Natalie Jenkinson

Personal information
- Nationality: Australian
- Born: 18 November 1976 (age 48) Gladstone, Queensland, Australia

Sport
- Sport: Judo

= Natalie Jenkinson =

Australian judoka (born 1976)

Natalie Jenkinson (born 18 November 1976) is an Australian judoka. She competed in the women's half-heavyweight event at the 2000 Summer Olympics.

==Early life==
Jenkinson comes from a family of boxers. Her brothers, father and grandfather all boxed, but at age 11, Jenkinson began training in Judo.

==Career==
Jenkinson qualified for the Australian Judo Team, and competed in the 2000 Summer Olympics in the women's half-heavyweight event. After the Olympics, Jenkinson changed to coaching and competing in athletics, and trained masters athletics competitors Michael Curran and Hughie Thomsen. At the Queensland Country Athletics Championships, held at the University of the Sunshine Coast in April 2006, Jenkinson entered the women's 20-plus throwing events and won silver in the discus throw, gold in the javelin throw and gold in the shot put.

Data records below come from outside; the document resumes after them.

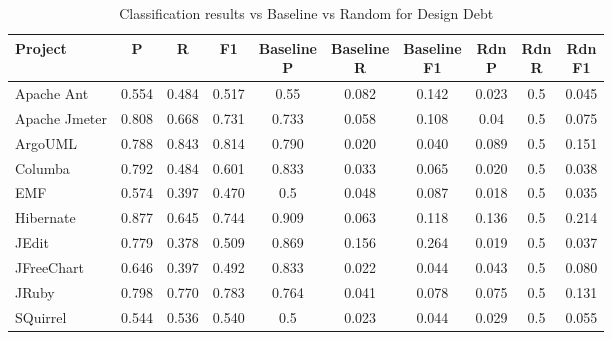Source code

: \begin{table}[!hbt]
    \begin{center}
        \caption{Classification results vs Baseline vs Random for Design Debt}
        \label{tbl:classifier_results_vs_baseline_design}
        \begin{tabular}{l| c c c c c c c c c}
        \toprule
        \textbf{Project} & \textbf{P} & \textbf{R} & \textbf{F1} & \thead{Baseline\\P} & \thead{Baseline\\R} & \thead{Baseline\\F1} & \thead{Rdn\\P} & \thead{Rdn\\R} & \thead{Rdn\\F1} \\
        \midrule
        Apache Ant    &  0.554   &  0.484  &  0.517  & 0.55    & 0.082  & 0.142  &  0.023 &  0.5 &  0.045  \\
        Apache Jmeter &  0.808   &  0.668  &  0.731  & 0.733   & 0.058  & 0.108  &  0.04  &  0.5 &  0.075  \\
        ArgoUML       &  0.788   &  0.843  &  0.814  & 0.790   & 0.020  & 0.040  &  0.089 &  0.5 &  0.151  \\
        Columba       &  0.792   &  0.484  &  0.601  & 0.833   & 0.033  & 0.065  &  0.020 &  0.5 &  0.038  \\
        EMF           &  0.574   &  0.397  &  0.470  & 0.5     & 0.048  & 0.087  &  0.018 &  0.5 &  0.035  \\
        Hibernate     &  0.877   &  0.645  &  0.744  & 0.909   & 0.063  & 0.118  &  0.136 &  0.5 &  0.214  \\
        JEdit         &  0.779   &  0.378  &  0.509  & 0.869   & 0.156  & 0.264  &  0.019 &  0.5 &  0.037  \\
        JFreeChart    &  0.646   &  0.397  &  0.492  & 0.833   & 0.022  & 0.044  &  0.043 &  0.5 &  0.080  \\
        JRuby         &  0.798   &  0.770  &  0.783  & 0.764   & 0.041  & 0.078  &  0.075 &  0.5 &  0.131  \\
        SQuirrel      &  0.544   &  0.536  &  0.540  & 0.5     & 0.023  & 0.044  &  0.029 &  0.5 &  0.055  \\
        \bottomrule
        \end{tabular}
    \end{center}    
\end{table}

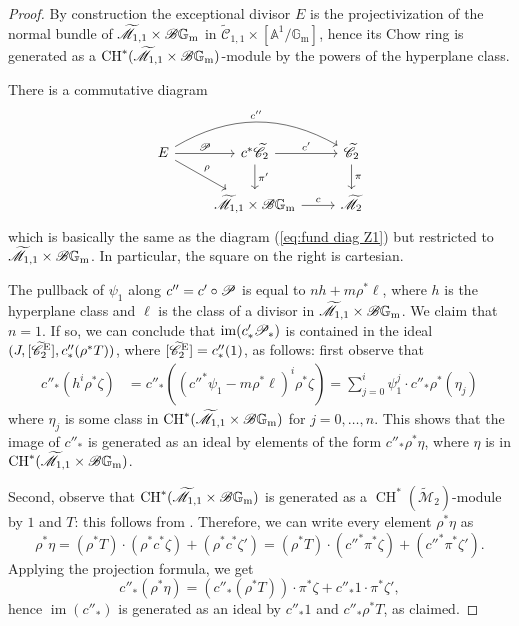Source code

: \documentclass[a4paper, 10pt]{amsart}
\numberwithin{equation}{section}
\numberwithin{subsection}{section}
\theoremstyle{definition}
\theoremstyle{remark}
\renewcommand{\mathcal}{\mathscr}
\renewcommand\AA{\mathbb{A}} \newcommand\BB{\mathbb{B}}
\newcommand\GG{\mathbb{G}} \newcommand\HH{\mathbb{H}}
\newcommand\rmm{\mathrm{m}} \newcommand\rmn{\mathrm{n}}
\newcommand\im[1]{\operatorname{im}(#1)}
\newcommand{\gm}{\GG_{\rmm}}
\newcommand{\Mtilde}{\widetilde{\mathcal M}}
\newcommand{\Ctilde}{\widetilde{\mathcal C}}
\newcommand{\ch}[1][*]{\operatorname{CH}^{#1}}
\begin{document}
	\begin{proof}
		By construction the exceptional divisor $E$ is the projectivization of the normal bundle of $\Mtilde_{1,1}\times\cB\gm$ in $\Ctilde_{1,1}\times [\AA^1/\gm]$, hence its Chow ring is generated as a $\ch(\Mtilde_{1,1}\times\cB\gm)$-module by the powers of the hyperplane class.
		
		There is a commutative diagram
		\begin{equation*}
			\begin{tikzcd}
				E \ar[r, "\cP"] \ar[dr, "\rho"] \ar[rr, bend left, "c''"] & c^*\Ctilde_2 \ar[r, "c'"] \ar[d, "\pi'"] & \Ctilde_2 \ar[d, "\pi"] \\
				& \Mtilde_{1,1}\times\cB\gm \ar[r, "c"]    & \Mtilde_2
			\end{tikzcd}
		\end{equation*}
		which is basically the same as the diagram (\ref{eq:fund diag Z1}) but restricted to $\Mtilde_{1,1}\times\cB\gm$. In particular, the square on the right is cartesian.
		
		The pullback of $\psi_1$ along $c''=c'\circ\cP$ is equal to $nh + m\rho^*\ell$, where $h$ is the hyperplane class and $\ell$ is the class of a divisor in $\Mtilde_{1,1}\times\cB\gm$. We claim that $n=1$. If so, we can conclude that $\im{c'_*\cP_*}$ is contained in the ideal $(J,[\Ctilde_2^{\rm E}],c''_*(\rho^*T))$, where $[\Ctilde_2^{\rm E}]=c''_*(1)$, as follows: first observe that
		\begin{align*}
			c''_*(h^i \rho^*\zeta) &= c''_*(({c''}^*\psi_1 - m\rho^*\ell)^i \rho^*\zeta) = \sum_{j=0}^{i} \psi_1^j \cdot c''_*\rho^*(\eta_j) 
		\end{align*}
		where $\eta_j$ is some class in $\ch(\Mtilde_{1,1}\times \cB\gm)$ for $j=0,\dots,n$. This shows that the image of $c''_*$ is generated as an ideal by elements of the form $c''_*\rho^*\eta$, where $\eta$ is in $\ch(\Mtilde_{1,1}\times \cB\gm)$.
		
		Second, observe that $\ch(\Mtilde_{1,1}\times \cB\gm)$ is generated as a $\ch(\Mtilde_2)$-module by $1$ and $T$: this follows from . Therefore, we can write every element $\rho^*\eta$ as
		\[\rho^*\eta = (\rho^*T)\cdot (\rho^*c^*\zeta) + (\rho^*c^*\zeta') = (\rho^*T)\cdot ({c''}^*\pi^*\zeta) + ({c''}^*\pi^*\zeta'). \]
		Applying the projection formula, we get
		\[ c''_*(\rho^*\eta)=(c''_*(\rho^*T))\cdot \pi^*\zeta + c''_*1\cdot \pi^*\zeta', \]
		hence $\im{c''_*}$ is generated as an ideal by $c''_*1$ and $c''_*\rho^*T$, as claimed.
		

\end{proof}
\end{document}

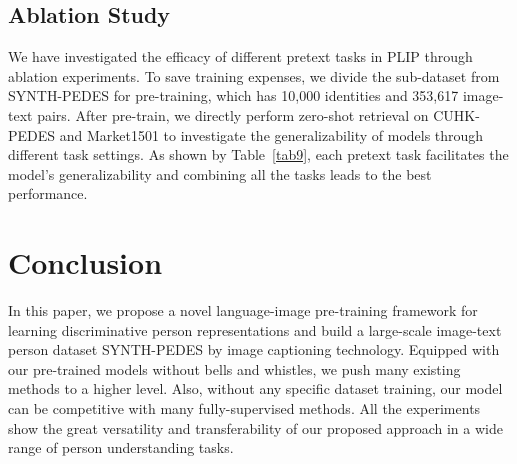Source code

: \documentclass[10pt,twocolumn,letterpaper]{article}
\begin{document}
\subsection{Ablation Study}
 We have investigated the efficacy of different pretext tasks in PLIP through ablation experiments. To save training expenses, we divide the sub-dataset from SYNTH-PEDES for pre-training, which has 10,000 identities and 353,617 image-text pairs. After pre-train, we directly perform zero-shot retrieval on CUHK-PEDES and Market1501 to investigate the generalizability of models through different task settings. As shown by Table~\ref{tab9}, each pretext task facilitates the model’s generalizability and combining all the tasks leads to the best performance.
\begin{table}[t]
\Large
\centering
\caption{Ablation study of PLIP by zero-shot retrieval.}
\label{tab9}
\end{table}

\section{Conclusion}
In this paper, we propose a novel language-image pre-training framework for learning discriminative person representations and build a large-scale image-text person dataset SYNTH-PEDES by image captioning technology. Equipped with our pre-trained models without bells and whistles, we push many existing methods to a higher level. Also, without any specific dataset training, our model can be competitive with many fully-supervised methods. All the experiments show the great versatility and transferability of our proposed approach in a wide range of person understanding tasks.
\end{document}
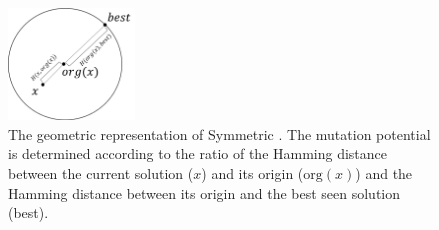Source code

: \documentclass[lettersize,journal]{IEEEtran}
\begin{document}
\begin{figure}[t!]
\centering
\includegraphics[width=0.3\textwidth]{newhd}
\caption{The geometric representation of Symmetric \expoHD. The mutation potential is determined according to the 
	ratio of the Hamming distance between the current solution ($x$) and its origin ($\text{org}(x)$) and 
	the Hamming distance between its origin and the best seen solution (best).}
\label{fig:symexpoHD}
\end{figure}






\end{document}
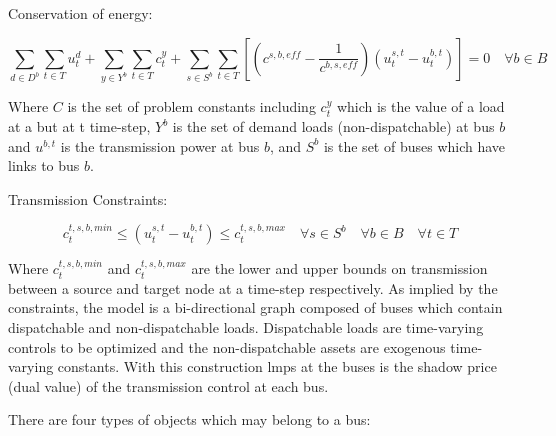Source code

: \documentclass[12pt]{article}
\begin{document}
Conservation of energy:

\begin{equation}
	\sum_{d\in D^b}\sum_{t\in T}u^{d}_t + \sum_{y\in Y^b}\sum_{t\in T}c^{y}_t + \sum_{s\in S^b}\sum_{t\in T} \left[\left(c^{s,b,eff}-\frac{1}{c^{b,s,eff}}\right)(u^{s,t}_t-u^{b,t}_t)\right] = 0 \quad\forall b\in B
\end{equation}

Where $C$ is the set of problem constants including $c^{y}_t$ which is the value of a load at a but at t time-step, $Y^b$ is the set of demand loads (non-dispatchable) at bus $b$ and $u^{b,t}$ is the transmission power at bus $b$, and $S^b$ is the set of buses which have links to bus $b$.

Transmission Constraints:

\begin{equation}
	c^{t,s,b,min}_t \leq (u^{s,t}_t-u^{b,t}_t) \leq c^{t,s,b,max}_t \quad\forall s\in S^b\quad\forall b\in B\quad\forall t\in T
\end{equation}

Where $c^{t,s,b,min}_t$ and $c^{t,s,b,max}_t$ are the lower and upper bounds on transmission between a source and target node at a time-step respectively. As implied by the constraints, the model is a bi-directional graph composed of buses which contain dispatchable and non-dispatchable loads. Dispatchable loads are time-varying controls to be optimized and the non-dispatchable assets are exogenous time-varying constants. With this construction \glspl{lmp} at the buses is the shadow price (dual value) of the transmission control at each bus.

There are four types of objects which may belong to a bus:
\end{document}
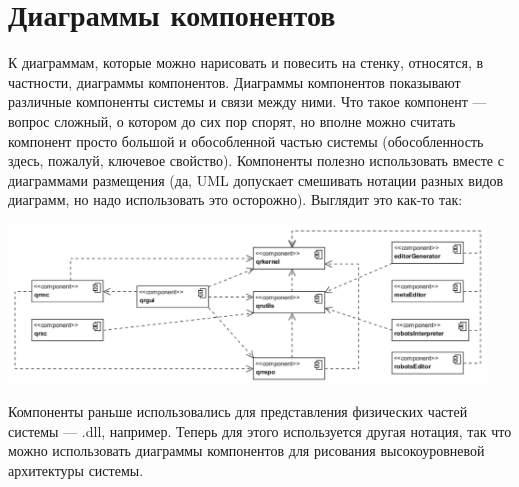 \documentclass[a5paper]{article}
\begin{document}
\section{Диаграммы компонентов}

К диаграммам, которые можно нарисовать и повесить на стенку, относятся, в частности, диаграммы компонентов. Диаграммы компонентов показывают различные компоненты системы и связи между ними. Что такое компонент --- вопрос сложный, о котором до сих пор спорят, но вполне можно считать компонент просто большой и обособленной частью системы (обособленность здесь, пожалуй, ключевое свойство). Компоненты полезно использовать вместе с диаграммами размещения (да, UML допускает смешивать нотации разных видов диаграмм, но надо использовать это осторожно). Выглядит это как-то так:

\begin{center}
	\includegraphics[width=0.95\textwidth]{componentDiagram.png}
\end{center}

Компоненты раньше использовались для представления физических частей системы --- .dll, например. Теперь для этого используется другая нотация, так что можно использовать диаграммы компонентов для рисования высокоуровневой архитектуры системы.
\end{document}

Jenkinson also competed in Boxing and won four Australian Titles. On 31 March 2012, Jenkinson, then of the Pacific Club from Redland Bay, defeated Katrina Harvey to win an Australian title fight at King's Theatre at the Warwick RSL Memorial Club.

In August 2016, at age 40, Jenkinson was a coach at the Hit House Boxing Club at Bli Bli, Queensland. Some of her team participated in the National Golden Gloves (Australia's amateur boxing championships), held at the Acacia Ridge Tavern, Brisbane.